Pax Christi panel highlights role of US intervention in creating Central American crises

A Honduran migrant carries her baby into Penitas, Texas, after crossing the Rio Grande River from Mexico March 10. (CNS/Adrees Latif, Reuters)

A Honduran migrant carries her baby into Penitas, Texas, after crossing the Rio Grande River from Mexico March 10. (CNS/Adrees Latif, Reuters)

At a March 8 online panel hosted by Pax Christi for International Women's Day, speakers representing Honduras, El Salvador and Nicaragua discussed the role of U.S. intervention in creating political and economic crises in Central America, emphasizing the impact of these crises on women.

Before the discussion began, Code Pink, a nonprofit dedicated to peace activism, premiered a video featuring interviews with three women who had been forced to leave their homes in Central America.

After the video, three activists, Sonia Umanzor of El Salvador; Carla Garcia of Honduras (who lives in New York); and Yolanda Areas Blas of Nicaragua, spoke about the impact of U.S. intervention in their countries.

"We always are advocating for the removal of U.S. support for the Honduran regime," said Garcia, noting support for the Berta Caceres Human Rights in Honduras Act, introduced in the U.S. House of Representatives in 2019, which would demand an investigation of the killing of Caceres, an Indigenous land rights activist, and other activists, by denying U.S. aid to the Honduran military and police.

Areas Blas pointed to the civil unrest in Nicaragua in 2018 as evidence of the U.S. government's desire to continue exerting influence there. 

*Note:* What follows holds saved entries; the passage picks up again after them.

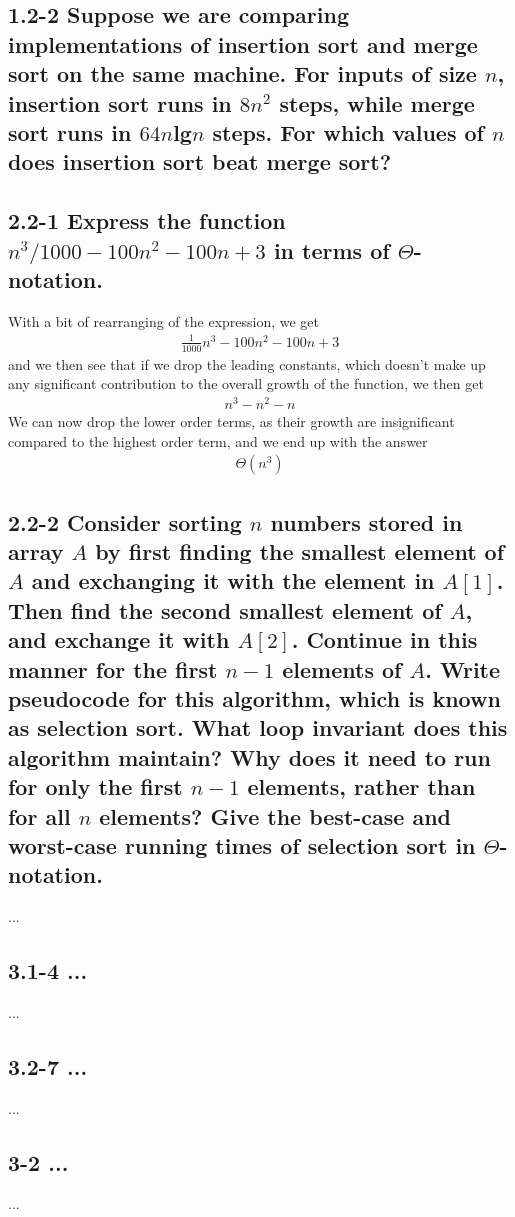 \documentclass[11pt,english]{article}
\begin{document}
\subsection*{1.2-2 \mdseries Suppose we are comparing implementations of
insertion sort and merge sort on the same machine. For inputs of size $n$,
insertion sort runs in $8n^2$ steps, while merge sort runs in $64n$lg$n$
steps. For which values of $n$ does insertion sort beat merge sort?}

\subsection*{2.2-1 \mdseries Express the function
$n^3/1000 - 100n^2 - 100n + 3$ in terms of $\Theta$-notation.}
With a bit of rearranging of the expression, we get
\begin{align}
	\frac{1}{1000} n^3 - 100n^2 - 100n + 3
\end{align}
and we then see that if we drop the leading constants, which doesn't make up
any significant contribution to the overall growth of the function, we then
get
\begin{align}
	n^3 - n^2 - n
\end{align}
We can now drop the lower order terms, as their growth are insignificant
compared to the highest order term, and we end up with the answer
\begin{align}
	\Theta(n^3)
\end{align}

\subsection*{2.2-2 \mdseries Consider sorting $n$ numbers stored in array $A$
by first finding the smallest element of $A$ and exchanging it with the
element in $A[1]$. Then find the second smallest element of $A$, and exchange
it with $A[2]$. Continue in this manner for the first $n-1$ elements of $A$.
Write pseudocode for this algorithm, which is known as
\textbf{selection sort}. What loop invariant does this algorithm maintain?
Why does it need to run for only the first $n-1$ elements, rather than for all
$n$ elements? Give the best-case and worst-case running times of selection
sort in $\Theta$-notation.}
...


\subsection*{3.1-4 \mdseries ...}
...

\subsection*{3.2-7 \mdseries ...}
...

\subsection*{3-2 \mdseries ...}
...
\end{document}
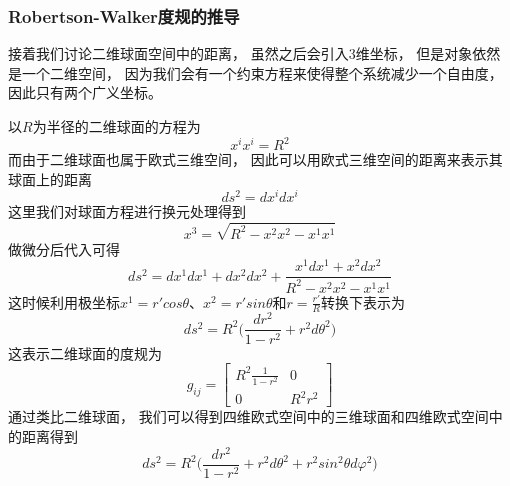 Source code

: \documentclass[8pt]{beamer}
\begin{document}
        \begin{frame}[fragile]
            \frametitle{Robertson-Walker度规的推导}
            \begin{multicols}{2}  
                \qquad   
                接着我们讨论二维球面空间中的距离，
                虽然之后会引入3维坐标，
                但是对象依然是一个二维空间，
                因为我们会有一个约束方程来使得整个系统减少一个自由度，
                因此只有两个广义坐标。

                \qquad
                以$R$为半径的二维球面的方程为
                $$x^ix^i=R^2$$
                而由于二维球面也属于欧式三维空间，
                因此可以用欧式三维空间的距离来表示其球面上的距离
                $$ds^2=dx^idx^i$$
                这里我们对球面方程进行换元处理得到
                $$x^3=\sqrt{{R}^2-{x^2}{x^2}-{x^1}{x^1}}$$
                做微分后代入可得
                $$ds^2=dx^1dx^1+dx^2dx^2+\frac{x^1dx^1+x^2dx^2}{{R}^2-{x^2}{x^2}-{x^1}{x^1}}$$
                这时候利用极坐标$x^1=r'cos\theta$、$x^2=r'sin\theta$和$r=\frac{r'}{R}$转换下表示为
                $$ds^2=R^2\biggl(\frac{dr^2}{1-r^2}+r^2d\theta^2\biggr)$$
                这表示二维球面的度规为
                $$g_{ij}=
                \begin{bmatrix}
                    R^2\frac{1}{1-r^2} & 0 \\
                    0                  & R^2r^2 
                \end{bmatrix}
                $$
                通过类比二维球面，
                我们可以得到四维欧式空间中的三维球面和四维欧式空间中的距离得到
                $$ds^2=R^2\biggl(\frac{dr^2}{1-r^2}+r^2d\theta^2+r^2sin^2\theta d\varphi^2\biggr)$$
            \end{multicols}
        \end{frame}
\end{document}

"The clear objective is to subject not only the people of Nicaragua but all of the peoples of all the world to the will of the United States," she said. "Nicaragua is committed to sticking with this government and not switching to a neoliberal government in these next elections but staying committed to a government for the many."

Umanzor stressed the direness of the current political situation in her country.

"I just want to say how serious the situation is right now," she said. "El Salvador is sliding back to the 1980s, when our Msgr. [Óscar] Romero was assassinated." 

"We're hoping that with President Biden we're able to have people in El Salvador representing the United States who can at least curb the politics of this president," Umanzor said.